_HOW TO COMPLETE THIS TASK:_
Retype, word for word, every line of the records below starting at the one that contains "to find peace, inner and beyond." and ending at the one that contains "as it was meant"; include both of those lines and nothing more.

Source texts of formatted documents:
===

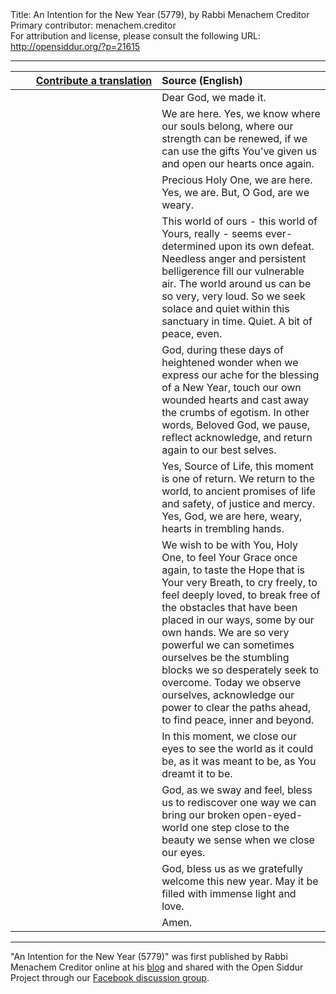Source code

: <html>
<head></head>
<body>
Title: An Intention for the New Year (5779), by Rabbi Menachem Creditor<br />
Primary contributor: menachem.creditor<br />
For attribution and license, please consult the following URL: <a href="http://opensiddur.org/?p=21615">http://opensiddur.org/?p=21615</a>
<p />
<hr />

<table style="margin-left: auto;margin-right: auto;" class="draggable">
<thead><tr><th id="x" style="text-align: right;"><a href="/contributing/upload/">Contribute a translation</a></th><th style="text-align: left;">Source (English)</th></tr></thead>
<tbody>
<tr><td style="vertical-align:top;" width="46%">
<div class="liturgy"><span lang="he">

</span></div></td>
 
<td style="vertical-align:top;" width="53%">
<div class="english">
Dear God, we made it.
</div></td></tr>


<tr><td style="vertical-align:top;" width="46%">
<div class="liturgy"><span lang="he">

</span></div></td>
 
<td style="vertical-align:top;" width="53%">
<div class="english">
We are here. 
Yes, we know where our souls belong, 
where our strength can be renewed, 
if we can use the gifts You've given us 
and open our hearts once again.
</div></td></tr>


<tr><td style="vertical-align:top;" width="46%">
<div class="liturgy"><span lang="he">

</span></div></td>
 
<td style="vertical-align:top;" width="53%">
<div class="english">
Precious Holy One, 
we are here. 
Yes, we are. 
But, O God, are we weary.
</div></td></tr>


<tr><td style="vertical-align:top;" width="46%">
<div class="liturgy"><span lang="he">

</span></div></td>
 
<td style="vertical-align:top;" width="53%">
<div class="english">
This world of ours - 
this world of Yours, really - 
seems ever-determined upon its own defeat. 
Needless anger and persistent belligerence fill our vulnerable air. 
The world around us can be so very, very loud. 
So we seek solace and quiet within this sanctuary in time. Quiet. 
A bit of peace, even.
</div></td></tr>


<tr><td style="vertical-align:top;" width="46%">
<div class="liturgy"><span lang="he">

</span></div></td>
 
<td style="vertical-align:top;" width="53%">
<div class="english">
God, 
during these days of heightened wonder 
when we express our ache for the blessing of a New Year, 
touch our own wounded hearts 
and cast away the crumbs of egotism. 
In other words, Beloved God, 
we pause, reflect acknowledge, and return again to our best selves.
</div></td></tr>


<tr><td style="vertical-align:top;" width="46%">
<div class="liturgy"><span lang="he">

</span></div></td>
 
<td style="vertical-align:top;" width="53%">
<div class="english">
Yes, Source of Life, 
this moment is one of return. 
We return to the world, 
to ancient promises 
of life and safety, 
of justice and mercy. 
Yes, God, 
we are here, weary, 
hearts in trembling hands.
</div></td></tr>


<tr><td style="vertical-align:top;" width="46%">
<div class="liturgy"><span lang="he">

</span></div></td>
 
<td style="vertical-align:top;" width="53%">
<div class="english">
We wish to be with You, Holy One, 
to feel Your Grace once again, 
to taste the Hope that is Your very Breath, 
to cry freely, 
to feel deeply loved, 
to break free of the obstacles that have been placed in our ways, 
some by our own hands. 
We are so very powerful 
we can sometimes ourselves be the stumbling blocks 
we so desperately seek to overcome. 
Today we observe ourselves, 
acknowledge our power 
to clear the paths ahead, 
to find peace, inner and beyond.
</div></td></tr>


<tr><td style="vertical-align:top;" width="46%">
<div class="liturgy"><span lang="he">

</span></div></td>
 
<td style="vertical-align:top;" width="53%">
<div class="english">
In this moment, 
we close our eyes to see the world as it could be, 
as it was meant to be, 
as You dreamt it to be. 
</div></td></tr>


<tr><td style="vertical-align:top;" width="46%">
<div class="liturgy"><span lang="he">

</span></div></td>
 
<td style="vertical-align:top;" width="53%">
<div class="english">
God, 
as we sway and feel, 
bless us to rediscover 
one way we can bring our broken open-eyed-world 
one step close to the beauty we sense when we close our eyes.
</div></td></tr>


<tr><td style="vertical-align:top;" width="46%">
<div class="liturgy"><span lang="he">

</span></div></td>
 
<td style="vertical-align:top;" width="53%">
<div class="english">
God, 
bless us as we gratefully welcome this new year. 
May it be filled with immense light and love.
</div></td></tr>


<tr><td style="vertical-align:top;" width="46%">
<div class="liturgy"><span lang="he">

</span></div></td>
 
<td style="vertical-align:top;" width="53%">
<div class="english">
Amen.
</div></td></tr>
</tbody></table>

<hr />

"An Intention for the New Year (5779)" was first published by Rabbi Menachem Creditor online at his <a href="http://rabbicreditor.blogspot.com/2018/09/an-intention-for-new-year-5779.html">blog</a> and shared with the Open Siddur Project through our <a href="https://www.facebook.com/groups/opensiddur/permalink/10155993128337746/">Facebook discussion group</a>.
</body>
</html>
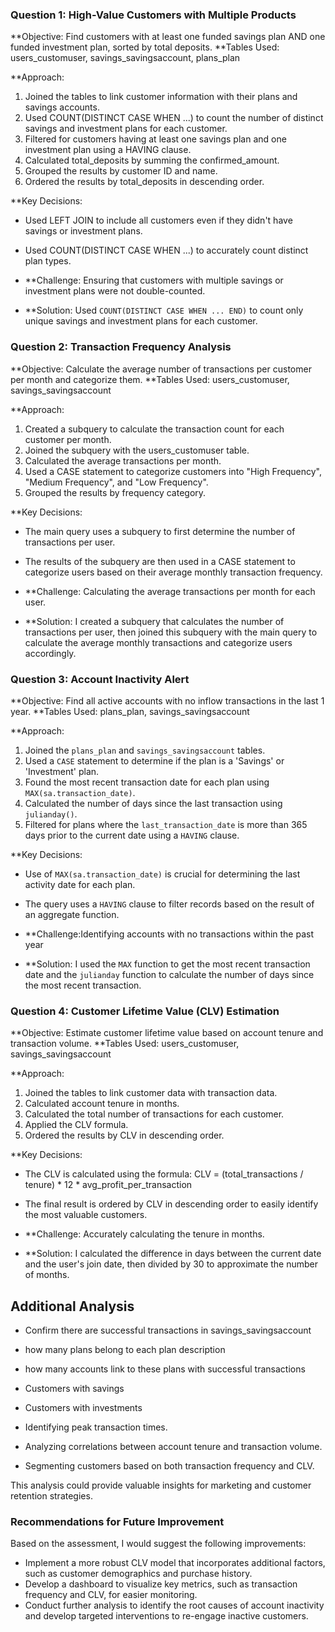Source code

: ### Question 1: High-Value Customers with Multiple Products


**Objective: Find customers with at least one funded savings plan AND one funded investment plan, sorted by total deposits.
**Tables Used: users_customuser, savings_savingsaccount, plans_plan

**Approach:
1.  Joined the tables to link customer information with their plans and savings accounts.
2.  Used COUNT(DISTINCT CASE WHEN ...) to count the number of distinct savings and investment plans for each customer.
3.  Filtered for customers having at least one savings plan and one investment plan using a HAVING clause.
4.  Calculated total_deposits by summing the confirmed_amount.
5.  Grouped the results by customer ID and name.
6.  Ordered the results by total_deposits in descending order.

**Key Decisions:
* Used LEFT JOIN to include all customers even if they didn't have savings or investment plans.
* Used COUNT(DISTINCT CASE WHEN ...) to accurately count distinct plan types.

* **Challenge: Ensuring that customers with multiple savings or investment plans were not double-counted.
* **Solution: Used `COUNT(DISTINCT CASE WHEN ... END)` to count only unique savings and investment plans for each customer.


### Question 2: Transaction Frequency Analysis

**Objective: Calculate the average number of transactions per customer per month and categorize them.
**Tables Used: users_customuser, savings_savingsaccount

**Approach:
1.  Created a subquery to calculate the transaction count for each customer per month.
2.  Joined the subquery with the users_customuser table.
3.  Calculated the average transactions per month.
4.  Used a CASE statement to categorize customers into "High Frequency", "Medium Frequency", and "Low Frequency".
5.  Grouped the results by frequency category.

**Key Decisions:
* The main query uses a subquery to first determine the number of transactions per user.
* The results of the subquery are then used in a CASE statement to categorize users based on their average monthly transaction frequency.

 * **Challenge: Calculating the average transactions per month for each user.
*  **Solution: I created a subquery that calculates the number of transactions per user, then joined this subquery with the main query to calculate the average monthly transactions and categorize users accordingly.




### Question 3: Account Inactivity Alert


**Objective: Find all active accounts with no inflow transactions in the last 1 year.
**Tables Used: plans_plan, savings_savingsaccount

**Approach:
1.  Joined the `plans_plan` and `savings_savingsaccount` tables.
2.  Used a `CASE` statement to determine if the plan is a 'Savings' or 'Investment' plan.
3.  Found the most recent transaction date for each plan using `MAX(sa.transaction_date)`.
4.  Calculated the number of days since the last transaction using `julianday()`.
5.  Filtered for plans where the `last_transaction_date` is more than 365 days prior to the current date using a `HAVING` clause.


**Key Decisions:
* Use of `MAX(sa.transaction_date)` is crucial for determining the last activity date for each plan.
* The query uses a `HAVING` clause to filter records based on the result of an aggregate function.

* **Challenge:Identifying accounts with no transactions within the past year
* **Solution: I used the `MAX` function to get the most recent transaction date and the `julianday` function to calculate the number of days since the most recent transaction.



### Question 4: Customer Lifetime Value (CLV) Estimation

**Objective: Estimate customer lifetime value based on account tenure and transaction volume.
**Tables Used: users_customuser, savings_savingsaccount

**Approach:
1.  Joined the tables to link customer data with transaction data.
2.  Calculated account tenure in months.
3.  Calculated the total number of transactions for each customer.
4.  Applied the CLV formula.
5.  Ordered the results by CLV in descending order.

**Key Decisions:
* The CLV is calculated using the formula: CLV = (total_transactions / tenure) \* 12 \* avg_profit_per_transaction
* The final result is ordered by CLV in descending order to easily identify the most valuable customers.

* **Challenge: Accurately calculating the tenure in months.
* **Solution: I calculated the difference in days between the current date and the user's join date, then divided by 30 to approximate the number of months.


## Additional Analysis

 * Confirm there are successful transactions in savings_savingsaccount
 * how many plans belong to each plan description
 * how many accounts link to these plans with successful transactions
 * Customers with savings
 * Customers with investments

* Identifying peak transaction times.
* Analyzing correlations between account tenure and transaction volume.
* Segmenting customers based on both transaction frequency and CLV.


This analysis could provide valuable insights for marketing and customer retention strategies.


### Recommendations for Future Improvement

Based on the assessment, I would suggest the following improvements:
* Implement a more robust CLV model that incorporates additional factors, such as customer demographics and purchase history.
* Develop a dashboard to visualize key metrics, such as transaction frequency and CLV, for easier monitoring.
* Conduct further analysis to identify the root causes of account inactivity and develop targeted interventions to re-engage inactive customers.
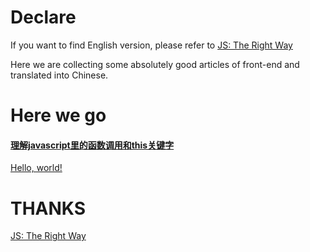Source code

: # Declare

If you want to find English version, please refer to [JS: The Right Way](http://jstherightway.org/)

Here we are collecting some absolutely good articles of front-end and translated into Chinese.

# Here we go

#### [理解javascript里的函数调用和this关键字](http://gyf1.com/blog/2015/04/01/understanding-javascript-function-invocation-and-%E2%80%9Cthis%E2%80%9D/)



<a href="http://example.com/" target="_blank">Hello, world!</a>



# THANKS
[JS: The Right Way](http://jstherightway.org/)
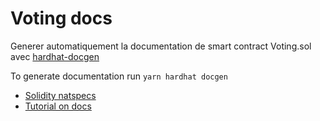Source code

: # Voting docs

Generer automatiquement la documentation de smart contract Voting.sol avec [hardhat-docgen](https://www.npmjs.com/package/hardhat-docgen)

To generate documentation run `yarn hardhat docgen`

* [Solidity natspecs](https://docs.soliditylang.org/en/v0.8.17/natspec-format.html?highlight=natspecs)
* [Tutorial on docs](https://jeancvllr.medium.com/solidity-tutorial-all-about-comments-bc31c729975a)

===

_OUTPUT OF THE EXERCISE:_
to find peace, inner and beyond.
</div></td></tr>


<tr><td style="vertical-align:top;" width="46%">
<div class="liturgy"><span lang="he">

</span></div></td>
 
<td style="vertical-align:top;" width="53%">
<div class="english">
In this moment, 
we close our eyes to see the world as it could be, 
as it was meant to be, 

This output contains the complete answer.